Cores of undisturbed topsoil (15 cm in depth and diameter) were taken from a range of soil types to a controlled climate chamber. Urine from dairy cows was spiked with tritiated water (3H2O) and then applied to these cores which had moisture contents near field capacity. Liquid draining from these cores, as a direct consequence of urine application, contained up to 72% of the tritiated water, 74% of the potassium (K), 62% of the nitrogen (N) and 80% of the chloride (Cl) applied in the urine, indicating that urine could flow preferentially beyond the 15 cm depth in these soils. The activity of tritium and the concentrations of K, N and Cl in the effluent indicated that this preferential movement of urine occurred too quickly for sorption reactions to occur between the soil surface and the majority of solutes in the urine.

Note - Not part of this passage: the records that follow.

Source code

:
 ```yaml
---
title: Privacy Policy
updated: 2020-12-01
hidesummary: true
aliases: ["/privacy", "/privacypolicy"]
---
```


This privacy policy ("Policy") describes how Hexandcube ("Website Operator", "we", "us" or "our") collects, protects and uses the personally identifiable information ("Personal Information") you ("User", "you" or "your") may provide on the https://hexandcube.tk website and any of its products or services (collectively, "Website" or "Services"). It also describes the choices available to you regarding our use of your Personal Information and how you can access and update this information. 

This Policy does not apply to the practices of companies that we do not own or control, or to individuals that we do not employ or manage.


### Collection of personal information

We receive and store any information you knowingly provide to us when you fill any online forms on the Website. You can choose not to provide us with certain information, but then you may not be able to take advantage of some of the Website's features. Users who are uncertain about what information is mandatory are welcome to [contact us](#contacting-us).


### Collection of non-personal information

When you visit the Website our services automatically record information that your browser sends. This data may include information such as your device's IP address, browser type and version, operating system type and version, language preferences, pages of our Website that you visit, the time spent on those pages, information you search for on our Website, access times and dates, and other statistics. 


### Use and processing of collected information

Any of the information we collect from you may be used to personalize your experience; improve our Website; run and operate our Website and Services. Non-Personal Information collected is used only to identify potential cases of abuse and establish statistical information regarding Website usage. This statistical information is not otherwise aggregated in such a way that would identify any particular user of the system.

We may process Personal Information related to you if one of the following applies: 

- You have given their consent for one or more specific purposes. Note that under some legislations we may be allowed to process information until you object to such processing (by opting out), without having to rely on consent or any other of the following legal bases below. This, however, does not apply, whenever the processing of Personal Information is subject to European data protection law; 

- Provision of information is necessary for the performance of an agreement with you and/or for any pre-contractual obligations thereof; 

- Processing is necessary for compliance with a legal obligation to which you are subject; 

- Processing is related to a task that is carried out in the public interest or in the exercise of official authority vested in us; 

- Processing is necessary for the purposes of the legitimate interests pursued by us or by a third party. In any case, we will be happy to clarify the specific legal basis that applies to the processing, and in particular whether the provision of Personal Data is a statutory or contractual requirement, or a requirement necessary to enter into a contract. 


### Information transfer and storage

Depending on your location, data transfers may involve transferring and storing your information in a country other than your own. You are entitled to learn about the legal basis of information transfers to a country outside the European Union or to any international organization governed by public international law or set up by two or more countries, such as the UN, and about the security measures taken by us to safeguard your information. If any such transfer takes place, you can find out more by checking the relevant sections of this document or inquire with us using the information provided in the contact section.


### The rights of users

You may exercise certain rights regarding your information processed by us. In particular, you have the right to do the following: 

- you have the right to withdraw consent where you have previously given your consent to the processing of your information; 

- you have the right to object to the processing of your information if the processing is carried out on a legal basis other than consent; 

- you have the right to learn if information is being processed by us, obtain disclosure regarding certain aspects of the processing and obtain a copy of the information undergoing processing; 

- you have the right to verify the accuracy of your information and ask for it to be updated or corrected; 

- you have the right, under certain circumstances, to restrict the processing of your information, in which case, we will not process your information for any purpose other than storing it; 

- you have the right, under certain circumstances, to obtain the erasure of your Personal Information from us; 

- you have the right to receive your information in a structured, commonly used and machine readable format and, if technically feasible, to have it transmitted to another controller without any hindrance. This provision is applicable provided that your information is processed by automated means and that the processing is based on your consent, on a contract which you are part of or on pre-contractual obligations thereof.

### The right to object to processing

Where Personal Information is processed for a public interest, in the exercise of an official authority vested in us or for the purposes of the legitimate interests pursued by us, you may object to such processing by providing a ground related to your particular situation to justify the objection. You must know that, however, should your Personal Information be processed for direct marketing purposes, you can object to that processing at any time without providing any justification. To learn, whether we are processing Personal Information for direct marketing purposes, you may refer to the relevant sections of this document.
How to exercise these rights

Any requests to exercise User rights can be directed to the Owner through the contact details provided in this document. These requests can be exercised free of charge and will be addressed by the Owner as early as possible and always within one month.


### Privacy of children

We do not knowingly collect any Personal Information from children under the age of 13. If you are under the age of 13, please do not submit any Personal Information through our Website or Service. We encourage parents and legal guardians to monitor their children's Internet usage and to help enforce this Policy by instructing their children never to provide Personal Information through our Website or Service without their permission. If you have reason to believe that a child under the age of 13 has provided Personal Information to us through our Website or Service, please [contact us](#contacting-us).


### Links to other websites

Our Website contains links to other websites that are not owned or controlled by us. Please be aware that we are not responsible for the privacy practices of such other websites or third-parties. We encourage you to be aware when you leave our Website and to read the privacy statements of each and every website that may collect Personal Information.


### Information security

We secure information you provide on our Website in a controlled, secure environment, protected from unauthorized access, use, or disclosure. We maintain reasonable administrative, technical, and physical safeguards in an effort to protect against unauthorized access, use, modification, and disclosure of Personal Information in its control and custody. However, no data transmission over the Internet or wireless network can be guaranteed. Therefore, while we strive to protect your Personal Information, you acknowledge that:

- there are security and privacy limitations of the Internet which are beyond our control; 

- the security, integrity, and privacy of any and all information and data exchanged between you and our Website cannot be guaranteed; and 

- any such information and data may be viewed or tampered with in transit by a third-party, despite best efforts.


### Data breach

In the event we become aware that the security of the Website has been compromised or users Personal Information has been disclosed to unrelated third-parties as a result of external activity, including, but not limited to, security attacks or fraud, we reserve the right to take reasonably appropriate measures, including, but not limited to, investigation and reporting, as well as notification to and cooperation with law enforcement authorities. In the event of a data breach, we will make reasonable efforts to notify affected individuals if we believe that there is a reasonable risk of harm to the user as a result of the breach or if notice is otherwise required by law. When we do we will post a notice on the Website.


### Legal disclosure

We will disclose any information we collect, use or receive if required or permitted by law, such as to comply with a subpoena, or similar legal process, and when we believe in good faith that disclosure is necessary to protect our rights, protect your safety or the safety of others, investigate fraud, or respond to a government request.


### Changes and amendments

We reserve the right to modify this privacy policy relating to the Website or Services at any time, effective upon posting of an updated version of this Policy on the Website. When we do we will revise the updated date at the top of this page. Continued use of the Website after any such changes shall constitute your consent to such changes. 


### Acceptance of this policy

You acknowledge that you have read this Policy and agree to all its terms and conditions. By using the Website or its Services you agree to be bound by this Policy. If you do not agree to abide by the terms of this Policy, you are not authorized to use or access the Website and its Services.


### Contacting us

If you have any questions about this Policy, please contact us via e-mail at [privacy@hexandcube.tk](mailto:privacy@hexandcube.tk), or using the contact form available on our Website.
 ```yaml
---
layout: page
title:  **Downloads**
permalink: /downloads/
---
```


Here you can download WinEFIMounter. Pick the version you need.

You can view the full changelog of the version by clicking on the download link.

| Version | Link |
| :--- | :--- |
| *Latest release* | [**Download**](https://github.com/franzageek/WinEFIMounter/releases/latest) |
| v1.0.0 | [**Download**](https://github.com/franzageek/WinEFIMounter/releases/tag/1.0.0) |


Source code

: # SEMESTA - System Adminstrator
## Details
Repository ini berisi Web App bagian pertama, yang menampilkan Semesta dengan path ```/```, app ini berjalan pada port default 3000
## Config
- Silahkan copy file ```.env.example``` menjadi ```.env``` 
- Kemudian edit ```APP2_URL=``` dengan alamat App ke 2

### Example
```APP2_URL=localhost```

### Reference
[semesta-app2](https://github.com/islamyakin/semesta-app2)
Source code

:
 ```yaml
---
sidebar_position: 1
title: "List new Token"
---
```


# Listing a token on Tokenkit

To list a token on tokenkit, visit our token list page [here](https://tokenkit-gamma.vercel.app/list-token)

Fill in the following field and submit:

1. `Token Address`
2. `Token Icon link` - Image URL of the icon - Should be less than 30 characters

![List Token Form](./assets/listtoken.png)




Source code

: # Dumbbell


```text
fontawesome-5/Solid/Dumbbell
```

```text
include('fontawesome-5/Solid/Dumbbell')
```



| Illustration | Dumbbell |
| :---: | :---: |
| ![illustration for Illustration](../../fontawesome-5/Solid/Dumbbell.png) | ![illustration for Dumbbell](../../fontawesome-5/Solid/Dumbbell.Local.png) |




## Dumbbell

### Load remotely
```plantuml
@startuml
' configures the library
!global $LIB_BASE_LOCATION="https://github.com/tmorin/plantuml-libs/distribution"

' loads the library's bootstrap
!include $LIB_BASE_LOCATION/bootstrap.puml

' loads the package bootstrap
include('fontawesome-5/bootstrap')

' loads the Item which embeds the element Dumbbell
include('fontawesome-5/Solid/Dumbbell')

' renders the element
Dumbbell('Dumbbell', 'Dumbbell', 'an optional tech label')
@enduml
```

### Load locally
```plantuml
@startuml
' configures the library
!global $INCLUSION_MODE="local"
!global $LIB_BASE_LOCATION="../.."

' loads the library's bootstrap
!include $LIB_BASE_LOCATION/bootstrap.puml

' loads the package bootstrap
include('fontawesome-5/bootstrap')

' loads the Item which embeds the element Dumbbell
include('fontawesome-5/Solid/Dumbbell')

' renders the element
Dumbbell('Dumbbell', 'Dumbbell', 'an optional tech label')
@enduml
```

After preferential flow had ceased, the amounts of K leached by subsequent simulated rain events were much smaller than losses immediately following the urine application. Leaching losses were particularly small (accounting for 3-15% of the applied urine K) when the majority of the rain water moved preferentially through the soil cores, thus bypassing the urine K which was in soil micropores or which had been sorbed by the soil. Overall, these results suggest that substantial movement of K (and N) through the topsoil of grazed pastures may occur following a urination event due to preferential flow of dairy cow urine through the soil profile, at least when soils are near field capacity at the time of urine deposition. The extent of this movement through topsoil will be more dependent upon soil structural characteristics rather than soil chemical characteristics.